From NCR:
The Vatican decision last year to place the main representative group of U.S. Catholic sisters under the control of bishops was made without consultation or knowledge of the Vatican office that normally deals with matters of religious life, the office's leader said Sunday.That lack of discussion over whether to criticize the Leadership Conference of Women Religious (LCWR), said Cardinal João Braz de Aviz, caused him "much pain.""We have to change this way of doing things," said Braz de Aviz, head of the Vatican's Congregation for Religious."We have to improve these relationships," he continued, referring to the April 2012 order regarding LCWR from the Vatican's Congregation for the Doctrine of the Faith -- approved by Pope Benedict XVI -- that ordered the U.S. sisters' group to revise."Cardinals can't be mistrustful of each other," Braz de Aviz said. "This is not the way the church should function."
Of course Cardinals should be mistrustful of some other Cardinals. Cardinal Aviz, in particular, was probably the most mysterious name ever chosen by Benedict XVI to head a dicastery. He is just so out of his league in his position, so beneath the seriousness and overall preparedness required of the job, that one simply cannot understand what he is doing there - it would be humorous, were it not tragic. The rumor at the time of his nomination was that Pope Ratzinger asked for a token representative of the largest episcopate in the world following the departure of Cardinal Hummes, and that Avis was the name picked by some of the brightest minds of the local episcopal conference, and Benedict accepted it. Who can forget that Aviz even took part in shouting contests during the conclave?... He thought he was being tough on a Bertone already humbled by the circumstances of the papal resignation, and most Cardinals certainly do not forget that.

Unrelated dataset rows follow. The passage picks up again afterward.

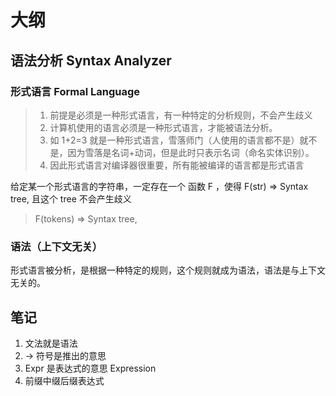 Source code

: # 大纲

## 语法分析 Syntax Analyzer

### 形式语言 Formal Language

> 1. 前提是必须是一种形式语言，有一种特定的分析规则，不会产生歧义
> 2. 计算机使用的语言必须是一种形式语言，才能被语法分析。
> 3. 如 1+2=3 就是一种形式语言，雪落师门（人使用的语言都不是）就不是，因为雪落是名词+动词，但是此时只表示名词（命名实体识别）。
> 4. 因此形式语言对编译器很重要，所有能被编译的语言都是形式语言

给定某一个形式语言的字符串，一定存在一个 函数 F ，使得 F(str) => Syntax tree, 且这个 tree 不会产生歧义

> F(tokens) => Syntax tree,


### 语法（上下文无关）

形式语言被分析，是根据一种特定的规则，这个规则就成为语法，语法是与上下文无关的。


## 笔记
1. 文法就是语法
2. -> 符号是推出的意思
3. Expr 是表达式的意思 Expression
4. 前缀中缀后缀表达式

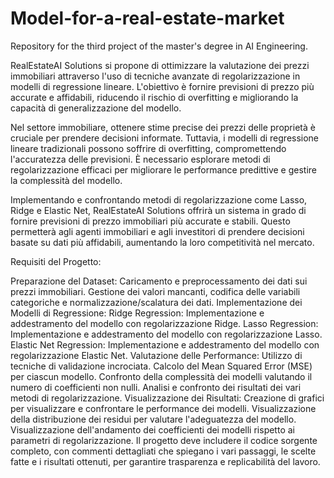 # Model-for-a-real-estate-market
Repository for the third project of the master's degree in AI Engineering.

RealEstateAI Solutions si propone di ottimizzare la valutazione dei prezzi immobiliari attraverso l'uso di tecniche avanzate di regolarizzazione in modelli di regressione lineare. L'obiettivo è fornire previsioni di prezzo più accurate e affidabili, riducendo il rischio di overfitting e migliorando la capacità di generalizzazione del modello.

Nel settore immobiliare, ottenere stime precise dei prezzi delle proprietà è cruciale per prendere decisioni informate. Tuttavia, i modelli di regressione lineare tradizionali possono soffrire di overfitting, compromettendo l'accuratezza delle previsioni. È necessario esplorare metodi di regolarizzazione efficaci per migliorare le performance predittive e gestire la complessità del modello.

Implementando e confrontando metodi di regolarizzazione come Lasso, Ridge e Elastic Net, RealEstateAI Solutions offrirà un sistema in grado di fornire previsioni di prezzo immobiliari più accurate e stabili. Questo permetterà agli agenti immobiliari e agli investitori di prendere decisioni basate su dati più affidabili, aumentando la loro competitività nel mercato.

Requisiti del Progetto:

Preparazione del Dataset:
Caricamento e preprocessamento dei dati sui prezzi immobiliari.
Gestione dei valori mancanti, codifica delle variabili categoriche e normalizzazione/scalatura dei dati.
Implementazione dei Modelli di Regressione:
Ridge Regression: Implementazione e addestramento del modello con regolarizzazione Ridge.
Lasso Regression: Implementazione e addestramento del modello con regolarizzazione Lasso.
Elastic Net Regression: Implementazione e addestramento del modello con regolarizzazione Elastic Net.
Valutazione delle Performance:
Utilizzo di tecniche di validazione incrociata.
Calcolo del Mean Squared Error (MSE) per ciascun modello.
Confronto della complessità dei modelli valutando il numero di coefficienti non nulli.
Analisi e confronto dei risultati dei vari metodi di regolarizzazione.
Visualizzazione dei Risultati:
Creazione di grafici per visualizzare e confrontare le performance dei modelli.
Visualizzazione della distribuzione dei residui per valutare l'adeguatezza del modello.
Visualizzazione dell'andamento dei coefficienti dei modelli rispetto ai parametri di regolarizzazione.
Il progetto deve includere il codice sorgente completo, con commenti dettagliati che spiegano i vari passaggi, le scelte fatte e i risultati ottenuti, per garantire trasparenza e replicabilità del lavoro.
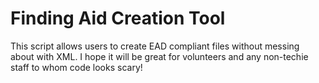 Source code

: Finding Aid Creation Tool
===========

This script allows users to create EAD compliant files without messing about with XML. I hope it will be great for volunteers and any non-techie staff to whom code looks scary!

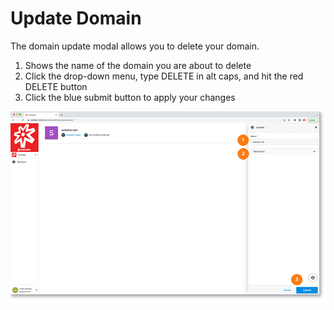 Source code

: # Update Domain

The domain update modal allows you to delete your domain.

1. Shows the name of the domain you are about to delete
2. Click the drop-down menu, type DELETE in alt caps, and hit the red DELETE button
3. Click the blue submit button to apply your changes
	
	
<a href="../../../images/infra-domain-update-lg.jpg" target="_blank"><img src="../../../images/infra-domain-update.jpg" style="margin: auto; display: block"></a>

Now, who would wish to submit the decision on matters of the protection of the integrity of the doctrine of the faith, violated every single day by the rebel nuns of the Leadership Conference of Women Religious, to the head of dicastery who himself had tried to derail the appropriate investigation started in his own Congregation by his worthy predecessor, Cardinal Rodé? Of course he was kept in the dark - as well he should have, and once again his new "revelation", done out of spite, reveals precisely why he was kept in the dark: his diplomatic skills, indispensable in any kind of "collegial" structure that "Progressives" like him advocate so hard, are clearly as lacking as his managerial competence.
Pope Benedict XVI decided the CDF intervention on the LCWR. Pope Francis, in his first decision on matters of the Doctrine of the Faith, fully confirmed all details decided by his predecessor. Should not this have been enough for Aviz? Or does he think the new Pope's style means who shouts the loudest in the kindergarten wins?